== Supplied data

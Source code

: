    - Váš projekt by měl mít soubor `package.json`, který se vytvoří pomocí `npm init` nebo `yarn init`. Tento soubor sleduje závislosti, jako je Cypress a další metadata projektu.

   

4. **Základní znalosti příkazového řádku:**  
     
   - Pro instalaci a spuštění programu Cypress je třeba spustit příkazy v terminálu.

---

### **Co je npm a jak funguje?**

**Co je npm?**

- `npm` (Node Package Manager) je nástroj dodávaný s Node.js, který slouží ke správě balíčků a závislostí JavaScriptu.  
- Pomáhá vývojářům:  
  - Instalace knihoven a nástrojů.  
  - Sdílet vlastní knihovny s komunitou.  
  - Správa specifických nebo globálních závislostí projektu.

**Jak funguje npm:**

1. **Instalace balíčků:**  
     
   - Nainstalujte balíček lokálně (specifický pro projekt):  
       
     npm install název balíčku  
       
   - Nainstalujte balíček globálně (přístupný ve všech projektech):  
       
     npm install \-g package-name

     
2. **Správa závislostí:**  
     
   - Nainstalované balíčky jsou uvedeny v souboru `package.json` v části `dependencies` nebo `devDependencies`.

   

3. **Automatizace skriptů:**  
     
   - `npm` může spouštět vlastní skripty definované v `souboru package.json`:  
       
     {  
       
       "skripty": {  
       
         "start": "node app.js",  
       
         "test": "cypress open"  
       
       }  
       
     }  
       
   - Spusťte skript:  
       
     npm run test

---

====

**Your task:**
A word-for-word transcription of the listing above is what the answer should contain.

**Problem solution:**
Source code

:    - Váš projekt by měl mít soubor `package.json`, který se vytvoří pomocí `npm init` nebo `yarn init`. Tento soubor sleduje závislosti, jako je Cypress a další metadata projektu.

   

4. **Základní znalosti příkazového řádku:**  
     
   - Pro instalaci a spuštění programu Cypress je třeba spustit příkazy v terminálu.

---

### **Co je npm a jak funguje?**

**Co je npm?**

- `npm` (Node Package Manager) je nástroj dodávaný s Node.js, který slouží ke správě balíčků a závislostí JavaScriptu.  
- Pomáhá vývojářům:  
  - Instalace knihoven a nástrojů.  
  - Sdílet vlastní knihovny s komunitou.  
  - Správa specifických nebo globálních závislostí projektu.

**Jak funguje npm:**

1. **Instalace balíčků:**  
     
   - Nainstalujte balíček lokálně (specifický pro projekt):  
       
     npm install název balíčku  
       
   - Nainstalujte balíček globálně (přístupný ve všech projektech):  
       
     npm install \-g package-name

     
2. **Správa závislostí:**  
     
   - Nainstalované balíčky jsou uvedeny v souboru `package.json` v části `dependencies` nebo `devDependencies`.

   

3. **Automatizace skriptů:**  
     
   - `npm` může spouštět vlastní skripty definované v `souboru package.json`:  
       
     {  
       
       "skripty": {  
       
         "start": "node app.js",  
       
         "test": "cypress open"  
       
       }  
       
     }  
       
   - Spusťte skript:  
       
     npm run test

---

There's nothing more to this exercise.